- [Exercise objective]: What must be handed in is the entire listing, exactly as written, with no pictures.

+---+

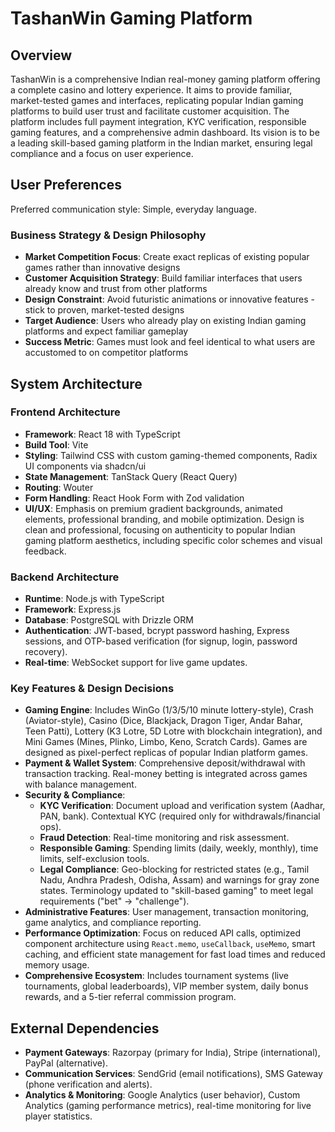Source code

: # TashanWin Gaming Platform

## Overview
TashanWin is a comprehensive Indian real-money gaming platform offering a complete casino and lottery experience. It aims to provide familiar, market-tested games and interfaces, replicating popular Indian gaming platforms to build user trust and facilitate customer acquisition. The platform includes full payment integration, KYC verification, responsible gaming features, and a comprehensive admin dashboard. Its vision is to be a leading skill-based gaming platform in the Indian market, ensuring legal compliance and a focus on user experience.

## User Preferences
Preferred communication style: Simple, everyday language.

### Business Strategy & Design Philosophy
- **Market Competition Focus**: Create exact replicas of existing popular games rather than innovative designs
- **Customer Acquisition Strategy**: Build familiar interfaces that users already know and trust from other platforms
- **Design Constraint**: Avoid futuristic animations or innovative features - stick to proven, market-tested designs
- **Target Audience**: Users who already play on existing Indian gaming platforms and expect familiar gameplay
- **Success Metric**: Games must look and feel identical to what users are accustomed to on competitor platforms

## System Architecture
### Frontend Architecture
- **Framework**: React 18 with TypeScript
- **Build Tool**: Vite
- **Styling**: Tailwind CSS with custom gaming-themed components, Radix UI components via shadcn/ui
- **State Management**: TanStack Query (React Query)
- **Routing**: Wouter
- **Form Handling**: React Hook Form with Zod validation
- **UI/UX**: Emphasis on premium gradient backgrounds, animated elements, professional branding, and mobile optimization. Design is clean and professional, focusing on authenticity to popular Indian gaming platform aesthetics, including specific color schemes and visual feedback.

### Backend Architecture
- **Runtime**: Node.js with TypeScript
- **Framework**: Express.js
- **Database**: PostgreSQL with Drizzle ORM
- **Authentication**: JWT-based, bcrypt password hashing, Express sessions, and OTP-based verification (for signup, login, password recovery).
- **Real-time**: WebSocket support for live game updates.

### Key Features & Design Decisions
- **Gaming Engine**: Includes WinGo (1/3/5/10 minute lottery-style), Crash (Aviator-style), Casino (Dice, Blackjack, Dragon Tiger, Andar Bahar, Teen Patti), Lottery (K3 Lotre, 5D Lotre with blockchain integration), and Mini Games (Mines, Plinko, Limbo, Keno, Scratch Cards). Games are designed as pixel-perfect replicas of popular Indian platform games.
- **Payment & Wallet System**: Comprehensive deposit/withdrawal with transaction tracking. Real-money betting is integrated across games with balance management.
- **Security & Compliance**:
    - **KYC Verification**: Document upload and verification system (Aadhar, PAN, bank). Contextual KYC (required only for withdrawals/financial ops).
    - **Fraud Detection**: Real-time monitoring and risk assessment.
    - **Responsible Gaming**: Spending limits (daily, weekly, monthly), time limits, self-exclusion tools.
    - **Legal Compliance**: Geo-blocking for restricted states (e.g., Tamil Nadu, Andhra Pradesh, Odisha, Assam) and warnings for gray zone states. Terminology updated to "skill-based gaming" to meet legal requirements ("bet" -> "challenge").
- **Administrative Features**: User management, transaction monitoring, game analytics, and compliance reporting.
- **Performance Optimization**: Focus on reduced API calls, optimized component architecture using `React.memo`, `useCallback`, `useMemo`, smart caching, and efficient state management for fast load times and reduced memory usage.
- **Comprehensive Ecosystem**: Includes tournament systems (live tournaments, global leaderboards), VIP member system, daily bonus rewards, and a 5-tier referral commission program.

## External Dependencies
- **Payment Gateways**: Razorpay (primary for India), Stripe (international), PayPal (alternative).
- **Communication Services**: SendGrid (email notifications), SMS Gateway (phone verification and alerts).
- **Analytics & Monitoring**: Google Analytics (user behavior), Custom Analytics (gaming performance metrics), real-time monitoring for live player statistics.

+---+

- [Exercise response]:
Source code

: # TashanWin Gaming Platform

## Overview
TashanWin is a comprehensive Indian real-money gaming platform offering a complete casino and lottery experience. It aims to provide familiar, market-tested games and interfaces, replicating popular Indian gaming platforms to build user trust and facilitate customer acquisition. The platform includes full payment integration, KYC verification, responsible gaming features, and a comprehensive admin dashboard. Its vision is to be a leading skill-based gaming platform in the Indian market, ensuring legal compliance and a focus on user experience.

## User Preferences
Preferred communication style: Simple, everyday language.

### Business Strategy & Design Philosophy
- **Market Competition Focus**: Create exact replicas of existing popular games rather than innovative designs
- **Customer Acquisition Strategy**: Build familiar interfaces that users already know and trust from other platforms
- **Design Constraint**: Avoid futuristic animations or innovative features - stick to proven, market-tested designs
- **Target Audience**: Users who already play on existing Indian gaming platforms and expect familiar gameplay
- **Success Metric**: Games must look and feel identical to what users are accustomed to on competitor platforms

## System Architecture
### Frontend Architecture
- **Framework**: React 18 with TypeScript
- **Build Tool**: Vite
- **Styling**: Tailwind CSS with custom gaming-themed components, Radix UI components via shadcn/ui
- **State Management**: TanStack Query (React Query)
- **Routing**: Wouter
- **Form Handling**: React Hook Form with Zod validation
- **UI/UX**: Emphasis on premium gradient backgrounds, animated elements, professional branding, and mobile optimization. Design is clean and professional, focusing on authenticity to popular Indian gaming platform aesthetics, including specific color schemes and visual feedback.

### Backend Architecture
- **Runtime**: Node.js with TypeScript
- **Framework**: Express.js
- **Database**: PostgreSQL with Drizzle ORM
- **Authentication**: JWT-based, bcrypt password hashing, Express sessions, and OTP-based verification (for signup, login, password recovery).
- **Real-time**: WebSocket support for live game updates.

### Key Features & Design Decisions
- **Gaming Engine**: Includes WinGo (1/3/5/10 minute lottery-style), Crash (Aviator-style), Casino (Dice, Blackjack, Dragon Tiger, Andar Bahar, Teen Patti), Lottery (K3 Lotre, 5D Lotre with blockchain integration), and Mini Games (Mines, Plinko, Limbo, Keno, Scratch Cards). Games are designed as pixel-perfect replicas of popular Indian platform games.
- **Payment & Wallet System**: Comprehensive deposit/withdrawal with transaction tracking. Real-money betting is integrated across games with balance management.
- **Security & Compliance**:
    - **KYC Verification**: Document upload and verification system (Aadhar, PAN, bank). Contextual KYC (required only for withdrawals/financial ops).
    - **Fraud Detection**: Real-time monitoring and risk assessment.
    - **Responsible Gaming**: Spending limits (daily, weekly, monthly), time limits, self-exclusion tools.
    - **Legal Compliance**: Geo-blocking for restricted states (e.g., Tamil Nadu, Andhra Pradesh, Odisha, Assam) and warnings for gray zone states. Terminology updated to "skill-based gaming" to meet legal requirements ("bet" -> "challenge").
- **Administrative Features**: User management, transaction monitoring, game analytics, and compliance reporting.
- **Performance Optimization**: Focus on reduced API calls, optimized component architecture using `React.memo`, `useCallback`, `useMemo`, smart caching, and efficient state management for fast load times and reduced memory usage.
- **Comprehensive Ecosystem**: Includes tournament systems (live tournaments, global leaderboards), VIP member system, daily bonus rewards, and a 5-tier referral commission program.

## External Dependencies
- **Payment Gateways**: Razorpay (primary for India), Stripe (international), PayPal (alternative).
- **Communication Services**: SendGrid (email notifications), SMS Gateway (phone verification and alerts).
- **Analytics & Monitoring**: Google Analytics (user behavior), Custom Analytics (gaming performance metrics), real-time monitoring for live player statistics.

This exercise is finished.